Alex Rider: "Never Say Die" Review




“Never Say Die” is the tenth adventure of Alex Rider, and the first since author Anthony Horowitz decided to end the series with “Scorpia Rising” in 2011. It’s fairly unusual for a YA fiction protagonist to come back after the author has decided to write their final adventure and, six years on from what is now no longer the last Alex book ever, this was a faintly surreal read (especially given I was still in higher education when the last one came out). I enjoyed it overall… but there’s one big problem with it.

The story itself is standard Alex fare, which isn’t a negative so much – it makes it a comforting read, and reminds me very well just why I loved these books so much growing up. “Standard Alex fare” is good, well-written, high-paced stuff. There’s the occasional sense of the nostalgia button being hit with the return of characters from the series’ earliest books, but they don’t feel like they’re getting in the way of anything; indeed, there’s one or two notable absences, characters who had appeared in every book until now.

This, however, does bring us onto the big problem with the book. It starts three weeks after “Scorpia Rising” – indeed, some plot elements in this book were now retroactively seeded there – and proceeds to undo nearly every major development that book made. Yes, even that one. If Horowitz wanted to set things up for more Alex after this one, then fine (and he obviously is, given that the book ends with a rather unusual (for this series) sequel hook) – but especially in the last few chapters, it feels like the entire thing is moving backwards for the sake of that, rather than taking Alex into new territory, either here or in future volumes. It doesn’t help that one of the ways it has to move to stop “Scorpia Rising” from being the series’ originally intended grand finale feels like it sells out one of the main characters.

(Surprisingly enough, ‘that one’, as alluded to above, I don’t have much of a problem with being undone… or, at least, in the way Horowitz rationalises its undoing. On paper it’d be easy to get it wrong, but he manages to make it work, and it helps that so much of the book hinges on it. You’ve probably all guessed what it is by now, haven’t you?)

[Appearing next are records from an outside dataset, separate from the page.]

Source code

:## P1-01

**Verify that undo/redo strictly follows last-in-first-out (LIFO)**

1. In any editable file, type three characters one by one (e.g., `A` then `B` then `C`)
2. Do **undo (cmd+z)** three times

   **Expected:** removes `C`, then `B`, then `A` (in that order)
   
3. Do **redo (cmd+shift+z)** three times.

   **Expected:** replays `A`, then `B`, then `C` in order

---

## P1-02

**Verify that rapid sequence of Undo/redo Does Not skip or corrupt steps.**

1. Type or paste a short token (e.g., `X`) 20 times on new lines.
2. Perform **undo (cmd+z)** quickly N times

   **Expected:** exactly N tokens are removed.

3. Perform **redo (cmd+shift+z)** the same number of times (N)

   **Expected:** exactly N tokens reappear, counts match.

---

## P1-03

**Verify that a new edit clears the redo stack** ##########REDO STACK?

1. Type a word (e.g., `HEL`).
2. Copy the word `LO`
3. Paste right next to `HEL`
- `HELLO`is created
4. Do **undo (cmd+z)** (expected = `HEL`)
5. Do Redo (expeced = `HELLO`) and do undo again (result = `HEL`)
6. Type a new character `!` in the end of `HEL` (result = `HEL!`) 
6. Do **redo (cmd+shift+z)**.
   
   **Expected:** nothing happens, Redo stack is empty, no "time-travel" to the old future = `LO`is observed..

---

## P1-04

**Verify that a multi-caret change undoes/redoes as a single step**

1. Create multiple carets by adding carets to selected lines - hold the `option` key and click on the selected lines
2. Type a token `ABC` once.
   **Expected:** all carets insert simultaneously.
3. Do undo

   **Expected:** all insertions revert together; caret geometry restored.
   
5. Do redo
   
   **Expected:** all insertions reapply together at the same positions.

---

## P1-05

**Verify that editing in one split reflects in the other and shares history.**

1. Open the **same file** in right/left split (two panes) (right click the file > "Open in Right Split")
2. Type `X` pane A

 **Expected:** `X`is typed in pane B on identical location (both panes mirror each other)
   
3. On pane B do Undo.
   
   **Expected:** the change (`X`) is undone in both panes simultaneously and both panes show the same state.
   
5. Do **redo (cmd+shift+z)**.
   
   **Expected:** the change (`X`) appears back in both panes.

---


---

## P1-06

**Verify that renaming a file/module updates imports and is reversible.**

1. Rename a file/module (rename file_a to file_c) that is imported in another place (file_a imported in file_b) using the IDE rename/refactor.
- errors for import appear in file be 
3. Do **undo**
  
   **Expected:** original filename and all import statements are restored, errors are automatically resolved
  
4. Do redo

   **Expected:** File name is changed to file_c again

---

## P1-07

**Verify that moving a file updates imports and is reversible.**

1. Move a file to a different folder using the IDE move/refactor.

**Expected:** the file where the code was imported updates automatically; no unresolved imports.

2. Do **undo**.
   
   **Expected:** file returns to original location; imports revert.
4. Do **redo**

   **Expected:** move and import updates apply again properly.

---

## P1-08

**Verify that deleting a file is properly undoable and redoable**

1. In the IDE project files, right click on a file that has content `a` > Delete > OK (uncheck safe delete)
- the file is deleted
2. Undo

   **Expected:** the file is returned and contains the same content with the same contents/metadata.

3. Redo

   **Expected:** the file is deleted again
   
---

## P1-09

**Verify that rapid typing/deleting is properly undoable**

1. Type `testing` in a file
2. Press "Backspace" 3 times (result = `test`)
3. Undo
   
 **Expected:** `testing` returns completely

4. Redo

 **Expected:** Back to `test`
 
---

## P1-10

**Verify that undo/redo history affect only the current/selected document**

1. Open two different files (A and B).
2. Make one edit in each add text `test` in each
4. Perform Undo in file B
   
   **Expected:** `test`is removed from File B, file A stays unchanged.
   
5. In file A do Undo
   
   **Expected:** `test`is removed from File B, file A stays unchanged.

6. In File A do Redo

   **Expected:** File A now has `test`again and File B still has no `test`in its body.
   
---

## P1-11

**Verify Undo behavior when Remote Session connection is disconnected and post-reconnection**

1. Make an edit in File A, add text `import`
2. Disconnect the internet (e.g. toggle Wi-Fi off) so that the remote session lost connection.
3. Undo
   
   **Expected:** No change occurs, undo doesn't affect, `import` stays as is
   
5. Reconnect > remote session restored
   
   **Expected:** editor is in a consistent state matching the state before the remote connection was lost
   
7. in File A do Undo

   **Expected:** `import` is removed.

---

When the book isn’t concerned with this, it’s excellent. But the denouement, and the very last chapter, both get bogged down in it a little too much; the villains feel slightly like an afterthought at times, because whenever they’re present a lot of the time the book is more concerned with ‘that one’. One thing I do really like is that Horowitz hasn’t felt the need to one-up the scale of the plot from book to book, and this is in fact arguably the smallest-scale story in the series yet, which conversely I think really helps with the personal nature of Alex’s mission. As mentioned above, the book also links into its no-longer-last-ever predecessor a few times, which does help with a few of the hoops it has to jump through on that count.

So, then, I’m left trying to find a way that sums up how I feel about “Never Say Die”. I think that by itself, I really like it, and it’s a worthy addition to the series. When I look at the series as a whole, though, I feel it upsets the balance. By the end of the book, the series setup is in exactly the same position as it was before “Scorpia Rising”, and that doesn’t really work for me. (In the early chapters the book feels like it is taking the series to new places, too, which only makes the conclusion even more frustrating.) It feels in places like Horowitz approached the book with ‘How am I going to get out of the fact that the last one was meant to be the last ever?’ and occasionally scrambling to come up with answers, and it also feels in places like things are growing organically from the end of “Scorpia Rising”… and I’d have preferred more of the latter. I thought “Scorpia Rising” worked really well as the last ever book, but in theory I had no problem with Horowitz deciding to write more whatsoever... so long as he could justify why they were more adventures to be had for Alex after that one. And on that front the book's a little patchy, especially in its seeming insistence to bring the series to exactly the same state it was in two books ago. By the end, Alex's new circumstances from the beginning have been entirely forgotten without so much as a mention.

I think it’s still a really good book, in a really good series, and I’d recommend anybody who fondly remembers the books from their childhood pick it up. (I've tried to keep this review as spoiler-free as possible, but as the train features prominently on the cover it's safe to say that the action sequences involving that particular locomotive are fantastic; Horowitz's thorough research shines through as ever.) There are just a few problems that stop it from feeling like it’s entirely part of the rest of the run.